When alone, he went by the name he called himself when he took their blood: Teach. He often thought of himself as a teacher. Certainly, every day he taught. It was part of the job he held, to instruct. And when he killed, he taught unforgettable lessons, after all. Teach… he liked that. When he bathed, sometimes Teach used blood instead of water.

He was well read, and he had taught himself all there was to know about blood, and not just what modern medicine had to say about the substance, but what the ancients used it for, how they used it and why.

He'd read widely about the curative powers of blood, how it was a skin softener, how it restored hair.
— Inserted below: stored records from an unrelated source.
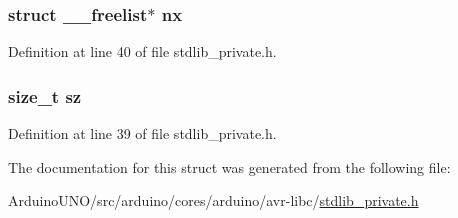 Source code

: \subsubsection[{nx}]{\setlength{\rightskip}{0pt plus 5cm}struct {\bf \+\_\+\+\_\+freelist}$\ast$ nx}\label{struct____freelist_ae718f53598ce7902b5c21759e2d0a2ec}


Definition at line 40 of file stdlib\+\_\+private.\+h.

\hypertarget{struct____freelist_aad50db3bff52eed270f16ef9e6acd8b1}{}
\subsubsection[{sz}]{\setlength{\rightskip}{0pt plus 5cm}size\+\_\+t sz}\label{struct____freelist_aad50db3bff52eed270f16ef9e6acd8b1}


Definition at line 39 of file stdlib\+\_\+private.\+h.



The documentation for this struct was generated from the following file\+:\begin{DoxyCompactItemize}
\item 
Arduino\+U\+N\+O/src/arduino/cores/arduino/avr-\/libc/\hyperlink{stdlib__private_8h}{stdlib\+\_\+private.\+h}\end{DoxyCompactItemize}
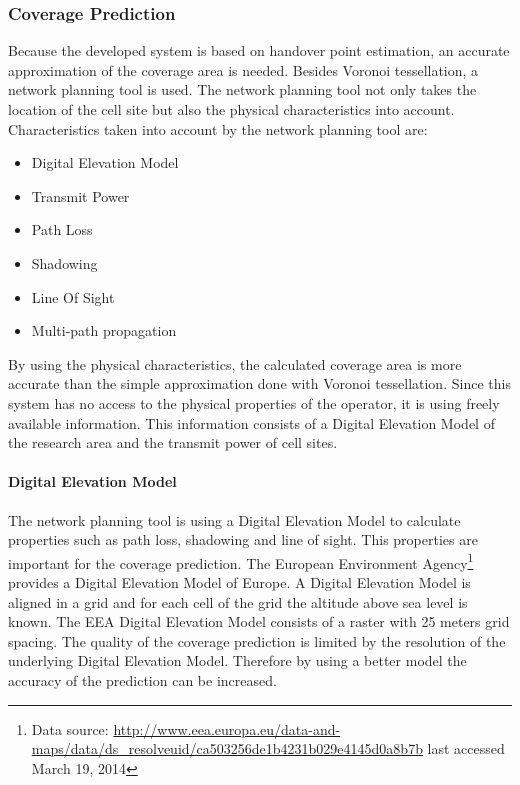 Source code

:\documentclass[master,english]{hgbthesis}
\begin{document}
\subsubsection{Coverage Prediction}
Because the developed system is based on handover point estimation, an accurate approximation of the coverage area is needed. Besides Voronoi tessellation, a network planning tool is used. The network planning tool not only takes the location of the cell site but also the physical characteristics into account. Characteristics taken into account by the network planning tool are:
\begin{itemize}
	\item Digital Elevation Model
	\item Transmit Power
	\item Path Loss
	\item Shadowing
	\item Line Of Sight
	\item Multi-path propagation
\end{itemize}
By using the physical characteristics, the calculated coverage area is more accurate than the simple approximation done with Voronoi tessellation. Since this system has no access to the physical properties of the operator, it is using freely available information. This information consists of a Digital Elevation Model of the research area and the transmit power of cell sites.
\paragraph{Digital Elevation Model}
The network planning tool is using a Digital Elevation Model to calculate properties such as path loss, shadowing and line of sight. This properties are important for the coverage prediction. The European Environment Agency\footnote{Data source: \url{http://www.eea.europa.eu/data-and-maps/data/ds_resolveuid/ca503256de1b4231b029e4145d0a8b7b} last accessed March 19, 2014} provides a Digital Elevation Model of Europe. A Digital Elevation Model is aligned in a grid and for each cell of the grid the altitude above sea level is known. The EEA Digital Elevation Model consists of a raster with 25 meters grid spacing. The quality of the coverage prediction is limited by the resolution of the underlying Digital Elevation Model. Therefore by using a better model the accuracy of the prediction can be increased.
\end{document}
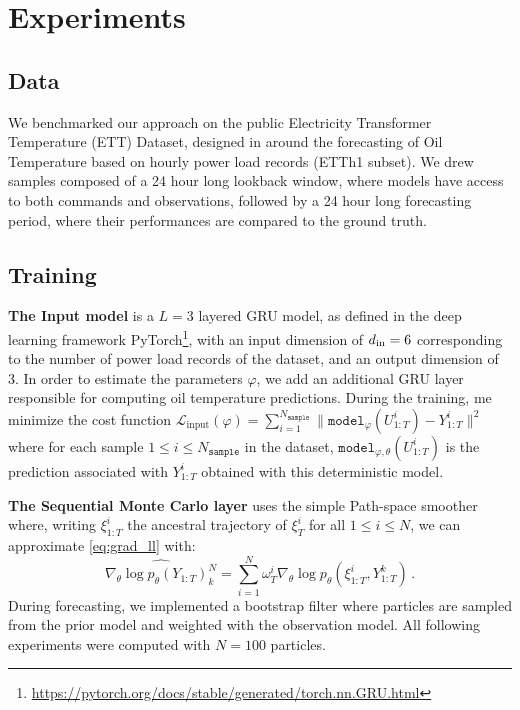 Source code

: \documentclass[journal]{IEEEtran}
\begin{document}
\section{Experiments}
\label{sec:exp}

\subsection{Data}
\label{sub:data}
We benchmarked our approach on the public Electricity Transformer Temperature (ETT) Dataset, designed in \cite{Zhou2021Informer} around the forecasting of Oil Temperature based on hourly power load records (ETTh1 subset).
We drew samples composed of a 24 hour long lookback window, where models have access to both commands and observations, followed by a 24 hour long forecasting period, where their performances are compared to the ground truth.

\subsection{Training}%
\label{sub:training}

\textbf{The Input model} is a $L=3$ layered GRU model, as defined in the deep learning framework PyTorch\footnote{\href{https://pytorch.org/docs/stable/generated/torch.nn.GRU.html}{https://pytorch.org/docs/stable/generated/torch.nn.GRU.html}}, with an input dimension of $d_\textnormal{in}=6$ corresponding to the number of power load records of the dataset, and an output dimension of 3.
In order to estimate the parameters $\varphi$, we add an additional GRU layer responsible for computing oil temperature predictions.
During the training, me minimize the cost function $\mathcal{L}_{\mathrm{input}}(\varphi) = \sum_{i=1}^{N_{\texttt{sample}}} \|\texttt{model}_{\varphi}(U^i_{1:T}) - Y^i_{1:T}\|^2$ where for each sample $1 \leq i \leq N_{\texttt{sample}}$ in the dataset, $\texttt{model}_{\varphi,\theta}(U^i_{1:T})$ is the prediction associated with $Y^i_{1:T}$ obtained with this deterministic model.

\textbf{The Sequential Monte Carlo layer} uses the simple Path-space smoother where, writing $\xi_{1:T}^i$ the ancestral trajectory of $\xi_T^i$ for all $1\leq i \leq N$, we can approximate \eqref{eq:grad_ll} with:
$$
	\widehat {\nabla_\theta \log p_\theta(Y_{1:T})_k^N} = \sum_{i=1}^N \omega_T^i\nabla_\theta\log p_\theta(\xi^i_{1:T}, Y^{k}_{1:T})\,.
$$
During forecasting, we implemented a bootstrap filter where particles are sampled from the prior model and weighted with the observation model.
All following experiments were computed with $N=100$ particles.
\end{document}
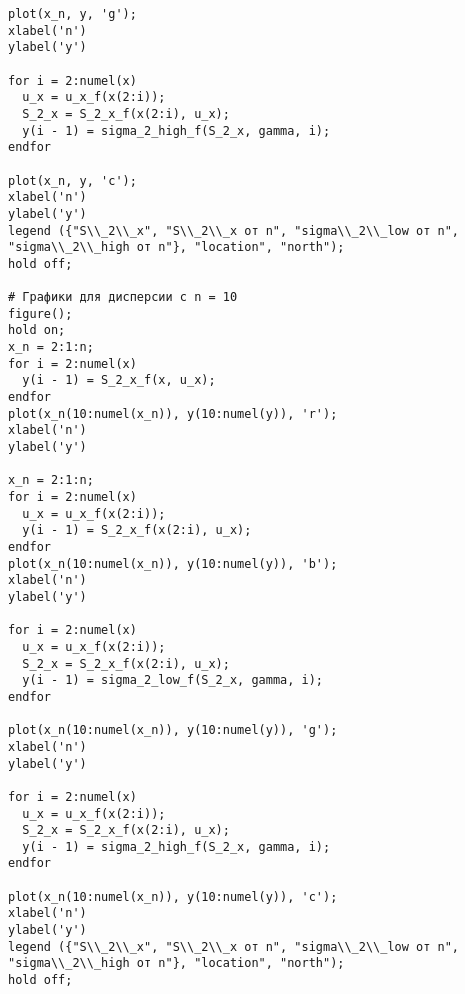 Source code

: \begin{lstlisting}
plot(x_n, y, 'g');
xlabel('n')
ylabel('y')

for i = 2:numel(x)
  u_x = u_x_f(x(2:i));
  S_2_x = S_2_x_f(x(2:i), u_x);
  y(i - 1) = sigma_2_high_f(S_2_x, gamma, i);
endfor

plot(x_n, y, 'c');
xlabel('n')
ylabel('y')
legend ({"S\\_2\\_x", "S\\_2\\_x от n", "sigma\\_2\\_low от n", "sigma\\_2\\_high от n"}, "location", "north");
hold off;

# Графики для дисперсии с n = 10
figure();
hold on;
x_n = 2:1:n;
for i = 2:numel(x)
  y(i - 1) = S_2_x_f(x, u_x);
endfor
plot(x_n(10:numel(x_n)), y(10:numel(y)), 'r');
xlabel('n')
ylabel('y')

x_n = 2:1:n;
for i = 2:numel(x)
  u_x = u_x_f(x(2:i));
  y(i - 1) = S_2_x_f(x(2:i), u_x);
endfor
plot(x_n(10:numel(x_n)), y(10:numel(y)), 'b');
xlabel('n')
ylabel('y')

for i = 2:numel(x)
  u_x = u_x_f(x(2:i));
  S_2_x = S_2_x_f(x(2:i), u_x);
  y(i - 1) = sigma_2_low_f(S_2_x, gamma, i);
endfor

plot(x_n(10:numel(x_n)), y(10:numel(y)), 'g');
xlabel('n')
ylabel('y')

for i = 2:numel(x)
  u_x = u_x_f(x(2:i));
  S_2_x = S_2_x_f(x(2:i), u_x);
  y(i - 1) = sigma_2_high_f(S_2_x, gamma, i);
endfor

plot(x_n(10:numel(x_n)), y(10:numel(y)), 'c');
xlabel('n')
ylabel('y')
legend ({"S\\_2\\_x", "S\\_2\\_x от n", "sigma\\_2\\_low от n", "sigma\\_2\\_high от n"}, "location", "north");
hold off;
\end{lstlisting} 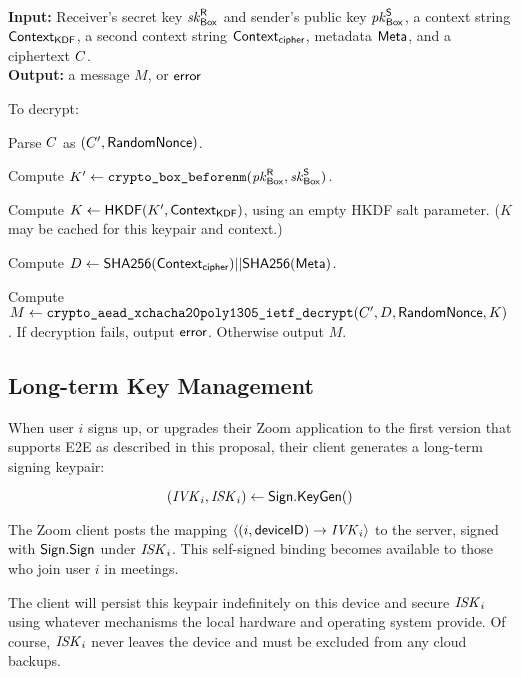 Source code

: 
{\underline {\bf \cboxdecrypt}} \\
{\bf Input:} Receiver's secret key $\mathit{sk}_{{\sf Box}}^{\sf R}$ and sender's public key $\mathit{pk}_{{\sf Box}}^{\sf S}$, a context string ${\sf Context}_\textsf{KDF}$, a second context string ${\sf Context}_\textsf{cipher}$, metadata ${\sf Meta}$, and a ciphertext $C$. \\
{\bf Output:} a message $M$, or ${\sf error}$

To decrypt:

\vspace{-1em}
\begingroup
\RaggedRight
\begin{enumerate*}
\item Parse $C$ as $(C', {\sf RandomNonce})$.
\item Compute $K' \leftarrow \texttt{crypto\_box\_beforenm}(\mathit{pk}_{{\sf Box}}^{\sf R}, \mathit{sk}_{{\sf Box}}^{\sf S})$.
\item Compute $K \leftarrow {\sf HKDF}(K', {\sf Context}_\textsf{KDF})$, using an empty HKDF salt parameter. ($K$ may be cached for this keypair and context.)
\item Compute $D \leftarrow {\sf SHA256}({\sf Context}_\textsf{cipher}) || {\sf SHA256}({\sf Meta})$.
\item Compute $M \leftarrow \texttt{crypto\_aead\_xchacha20poly1305\_ietf\_decrypt}(C', D, {\sf RandomNonce}, K)$. If decryption fails, output ${\sf error}$. Otherwise output $M$.
\end{enumerate*}
\endgroup

\subsection{Long-term Key Management}
\label{sec:keymanage}

When user $i$ signs up, or upgrades their Zoom application to the first version that supports E2E as described in this proposal, their client generates a long-term signing keypair:

\[
(\mathit{IVK}_i, \mathit{ISK}_i) \leftarrow {\sf Sign}.\mathsf{KeyGen}()
\]

The Zoom client posts the mapping $\langle (i, {\sf deviceID}) \rightarrow \mathit{IVK}_i \rangle$ to the server, signed with ${\sf Sign}.\mathsf{Sign}$ under $\mathit{ISK}_i$. This self-signed binding becomes available to those who join user $i$ in meetings.

The client will persist this keypair indefinitely on this device and secure $\mathit{ISK}_i$ using whatever mechanisms the local hardware and operating system provide. Of course, $\mathit{ISK}_i$ never leaves the device and must be excluded from any cloud backups.

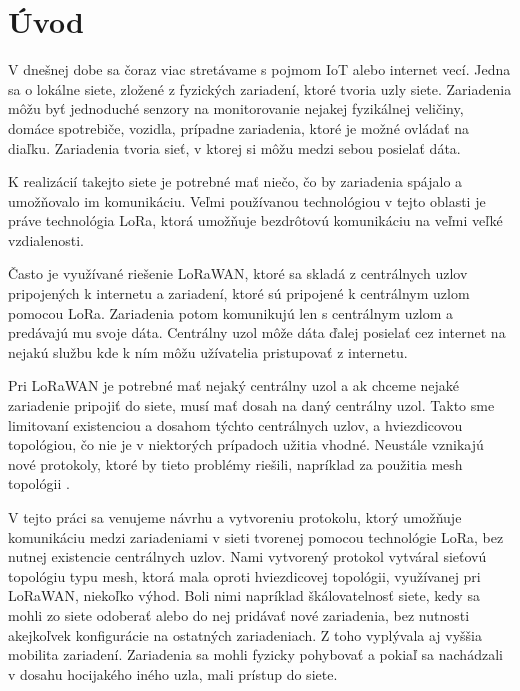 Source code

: \documentclass[slovak,master]{diploma}
\begin{document}
\MakeTitlePages

\listoffigures
\clearpage

\listoftables
\clearpage

\chapter{Úvod}
V dnešnej dobe sa čoraz viac stretávame s pojmom IoT alebo internet vecí. Jedna sa o lokálne siete, zložené z fyzických zariadení, ktoré tvoria uzly siete.
Zariadenia môžu byť jednoduché senzory na monitorovanie nejakej fyzikálnej veličiny, domáce spotrebiče, vozidla, prípadne 
zariadenia, ktoré je možné ovládať na diaľku. Zariadenia tvoria sieť, v ktorej si môžu medzi sebou posielať 
dáta.

K realizácií takejto siete je potrebné mať niečo, čo by zariadenia spájalo a umožňovalo im komunikáciu. Veľmi používanou technológiou
v tejto oblasti je práve technológia LoRa, ktorá umožňuje bezdrôtovú komunikáciu na veľmi veľké vzdialenosti.

Často je využívané riešenie LoRaWAN, ktoré sa skladá z centrálnych uzlov pripojených k internetu a zariadení, ktoré sú pripojené k centrálnym uzlom pomocou LoRa. 
Zariadenia potom komunikujú len s centrálnym uzlom a predávajú mu svoje dáta. Centrálny uzol môže dáta ďalej posielať cez internet na nejakú službu kde 
k ním môžu užívatelia pristupovať z internetu.

Pri LoRaWAN je potrebné mať nejaký centrálny uzol a ak chceme nejaké zariadenie pripojiť do siete, musí mať dosah na daný centrálny uzol. 
Takto sme limitovaní existenciou a dosahom týchto centrálnych uzlov, a hviezdicovou topológiou, čo nie je v niektorých prípadoch užitia vhodné. Neustále vznikajú nové 
protokoly, ktoré by tieto problémy riešili, napríklad za použitia mesh topológii \cite{9385408}.

V tejto práci sa venujeme návrhu a vytvoreniu protokolu, ktorý umožňuje komunikáciu medzi zariadeniami v sieti tvorenej pomocou technológie LoRa,
bez nutnej existencie centrálnych uzlov. Nami vytvorený protokol vytváral sieťovú topológiu typu mesh, ktorá mala oproti hviezdicovej topológii, 
využívanej pri LoRaWAN, niekoľko výhod. Boli nimi napríklad škálovatelnosť siete, kedy sa mohli zo siete odoberať alebo do nej pridávať nové zariadenia, 
bez nutnosti akejkoľvek konfigurácie na ostatných zariadeniach. Z toho vyplývala aj vyššia mobilita zariadení. Zariadenia sa mohli fyzicky pohybovať a 
pokiaľ sa nachádzali v dosahu hocijakého iného uzla, mali prístup do siete.
\end{document}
So, he lay back now in his blood-filled tub, heated by the tap water that helped to fill it. He had used up almost all of his supply, but the idea of the bath was too exciting to pass up. And it didn't fail him. He lay back, imagining the power it sent through his pores, imagining that he was inside his victim in a sense, here lying amid her, and she going through his pores, that she was her blood and her blood was her, and that it all belonged to him and him alone. Remarkable feelings rummaged about his being and his psyche, feelings of warmth and a heady feeling of belonging. He had never truly belonged anywhere… but here, with himself and his victim, like a circle without beginning, without end…

Thought was suspended, his mind arrested by the feel of her blood, the smell of it, the taste of it, for he had kept some pure, and it filled a Pepsi bottle at his side. Languid in the liquid.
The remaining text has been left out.